Page 67 of Tempest

“How about you, Britton? All good?”

“Yeah, Gavin. Thank you.”

“It’s our pleasure,” he tells her. “Come on, Odette. I’ll take you home.

“You’re trembling,” he says, finally breaking the silence as we approach my neighborhood. “You’re sure you’re not hurt?”

“I’m okay,” I say. Physically, I am. Emotionally, not so much. He takes my hand in his and I don’t fight it. I was worried, scared for the first time in I don’t know how long. Fear isn’t something I live with.

Well, that’s a lie. But the fear of heartache is different than a fear of surroundings or people in general. One I am mostly able to control, the others are spontaneous and unpredictable.

Gavin parks in front of my house, and as he always does, tells me to stay put so he can come around to open my door and help me out. As soon as I stand, he wraps me in his arms.

“Will you fight with me?”

“What?” I ask, looking up.

“Invite me inside and let’s fight this out. You can say all the things you’ve been holding in. Let me have it, Ode. Let me carry the full burden of what I’ve done,” he says. “Let’s see what we can work through, and what we can’t.”

“I don’t…”

“I know you don’t want to talk about it. I’m asking if you will, though. Please, Ode? I think there’s a lot we still need to say.”

It’s then I notice a bloom of redness under his jaw.

“Did you get hit?”

“By his camera. It’s nothing.”

It’s not nothing. Gavin put himself in harm’s way for me and my friend he only just met tonight. I inhale a long breath, letting out an audible sigh.

“Come in, Gavin.”

He follows me inside, through the kitchen, and to the small bar I have set up in my living room. I don’t offer anything to him as I pour myself a finger of whiskey. One single swallow to bolster myself for a conversation I once wanted so badly.

“Why were you trembling?”

“I was scared,” I say.

“For me?” he asks, but I don’t answer. “So, you don’t hate me?”

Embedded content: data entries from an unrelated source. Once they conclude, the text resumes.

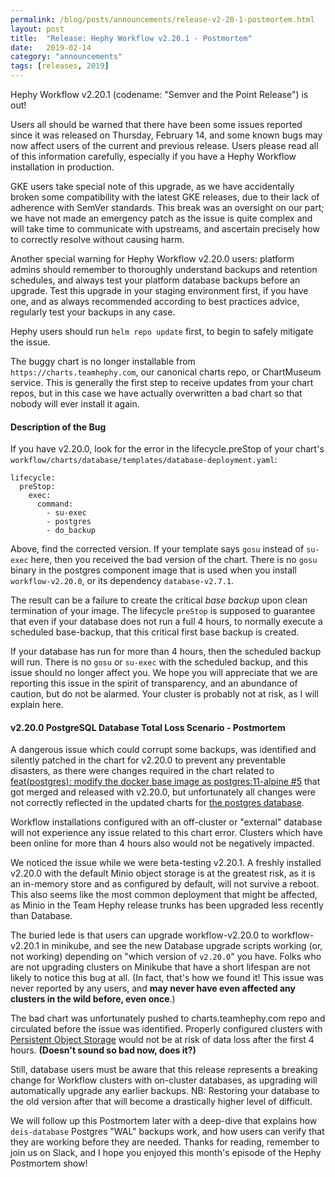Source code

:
 ```yaml
---
permalink: /blog/posts/announcements/release-v2-20-1-postmortem.html
layout: post
title:  "Release: Hephy Workflow v2.20.1 - Postmortem"
date:   2019-02-14
category: "announcements"
tags: [releases, 2019]
---
```


Hephy Workflow v2.20.1 (codename: "Semver and the Point Release") is out!

Users all should be warned that there have been some issues reported since it was released on Thursday, February 14, and some known bugs may now affect users of the current and previous release. Users please read all of this information carefully, especially if you have a Hephy Workflow installation in production.

GKE users take special note of this upgrade, as we have accidentally broken
some compatibility with the latest GKE releases, due to their lack of adherence
with SemVer standards. This break was an oversight on our part; we have not
made an emergency patch as the issue is quite complex and will take time to
communicate with upstreams, and ascertain precisely how to correctly resolve
without causing harm.

Another special warning for Hephy Workflow v2.20.0 users: platform admins should
remember to thoroughly understand backups and retention schedules, and always
test your platform database backups before an upgrade. Test this upgrade in
your staging environment first, if you have one, and as always recommended
according to best practices advice, regularly test your backups in any case.

Hephy users should run `helm repo update` first, to begin to safely mitigate the issue.

The buggy chart is no longer installable from `https://charts.teamhephy.com`,
our canonical charts repo, or ChartMuseum service. This is generally the first
step to receive updates from your chart repos, but in this case we have
actually overwritten a bad chart so that nobody will ever install it again.

#### Description of the Bug

If you have v2.20.0, look for the error in the lifecycle.preStop of your chart's
`workflow/charts/database/templates/database-deployment.yaml`:

```
lifecycle:
  preStop:
    exec:
      command:
        - su-exec
        - postgres
        - do_backup
```

Above, find the corrected version. If your template says `gosu` instead of
`su-exec` here, then you received the bad version of the chart. There is no
`gosu` binary in the postgres component image that is used when you install
`workflow-v2.20.0`, or its dependency `database-v2.7.1`.

The result can be a failure to create the critical *base backup* upon clean
termination of your image. The lifecycle `preStop` is supposed to guarantee
that even if your database does not run a full 4 hours, to normally execute a
scheduled base-backup, that this critical first base backup is created.

If your database has run for more than 4 hours, then the scheduled backup will
run. There is no `gosu` or `su-exec` with the scheduled backup, and this issue
should no longer affect you. We hope you will appreciate that we are reporting
this issue in the spirit of transparency, and an abundance of caution, but do
not be alarmed. Your cluster is probably not at risk, as I will explain here.

#### v2.20.0 PostgreSQL Database Total Loss Scenario - Postmortem

A dangerous issue which could corrupt some backups, was identified and silently
patched in the chart for v2.20.0 to prevent any preventable disasters, as there
were changes required in the chart related to
[feat(postgres): modify the docker base image as postgres:11-alpine #5](https://github.com/teamhephy/postgres/pull/5/files#diff-7927d6e9c88c978749d8c56320e281dd)
that got merged and released with v2.20.0, but unfortunately all changes were
not correctly reflected in the updated charts for [the postgres database](https://github.com/teamhephy/postgres).

Workflow installations configured with an off-cluster or "external" database
will not experience any issue related to this chart error. Clusters which have
been online for more than 4 hours also would not be negatively impacted.

We noticed the issue while we were beta-testing v2.20.1. A freshly installed
v2.20.0 with the default Minio object storage is at the greatest risk, as it is
an in-memory store and as configured by default, will not survive a reboot.
This also seems like the most common deployment that might be affected, as
Minio in the Team Hephy release trunks has been upgraded less recently than
Database.

The buried lede is that users can upgrade workflow-v2.20.0 to workflow-v2.20.1
in minikube, and see the new Database upgrade scripts working (or, not working)
depending on "which version of `v2.20.0`" you have. Folks who are not upgrading
clusters on Minikube that have a short lifespan are not likely to notice this
bug at all. (In fact, that's how we found it! This issue was never reported by
any users, and **may never have even affected any clusters in the wild before,
even once**.)

The bad chart was unfortunately pushed to charts.teamhephy.com repo and
circulated before the issue was identified. Properly configured clusters with
[Persistent Object Storage](https://docs.teamhephy.info/installing-workflow/configuring-object-storage/)
would not be at risk of data loss after the first 4 hours. **(Doesn't sound so bad now, does it?)**

Still, database users must be aware that this release represents a breaking
change for Workflow clusters with on-cluster databases, as upgrading will
automatically upgrade any earlier backups. NB: Restoring your database to the
old version after that will become a drastically higher level of difficult.

We will follow up this Postmortem later with a deep-dive that explains how
`deis-database` Postgres "WAL" backups work, and how users can verify that they
are working before they are needed. Thanks for reading, remember to join us on
Slack, and I hope you enjoyed this month's episode of the Hephy Postmortem show!
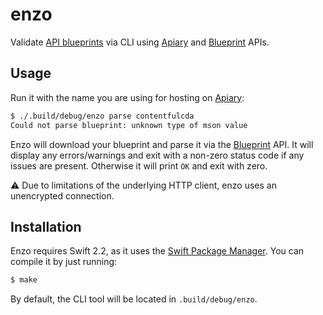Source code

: # enzo

Validate [API blueprints][1] via CLI using [Apiary][2] and [Blueprint][3] APIs.

## Usage

Run it with the name you are using for hosting on [Apiary][2]:

```bash
$ ./.build/debug/enzo parse contentfulcda
Could not parse blueprint: unknown type of mson value
```

Enzo will download your blueprint and parse it via the [Blueprint][3] API. It will
display any errors/warnings and exit with a non-zero status code if any issues are present.
Otherwise it will print `OK` and exit with zero.

:warning: Due to limitations of the underlying HTTP client, enzo uses an unencrypted
connection.

## Installation

Enzo requires Swift 2.2, as it uses the [Swift Package Manager][4]. You can compile
it by just running:

```bash
$ make
```

By default, the CLI tool will be located in `.build/debug/enzo`.

[1]: https://github.com/apiaryio/api-blueprint/blob/master/API%20Blueprint%20Specification.md
[2]: https://apiary.io/
[3]: https://apiblueprint.org
[4]: https://swift.org/package-manager/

“No, I’ve told you I don’t.”

“Did you ever?”

“I tried to,” I say. “I tried to hate you both so that I’d hate myself a little less.”

“Why did you hate yourself?” he asks, standing closer now, though I haven’t turned to look at him. “You didn’t do anything wrong. Nothing was your fault. I explained that.”

“With words, Gavin,” I say, spinning toward him. “Your words were something I thought I could understand. I hated them, but I understood them. What I saw was a contradiction to everything you said. I spiraled with thoughts that you had lied to me, that our time together was a sham, a fling. That I was nothing but a good time that you’d both laugh about later. That’s why I hated myself. For falling for the ruse and for you.”

“It wasn’t a lie,” he argues. “We were not a lie.”

“And neither was your marriage.”

“Not in every way, no.”

“How was it a lie, Gavin? You lived together, supported each other, raised a child together, slept together. In what ways was it a lie?”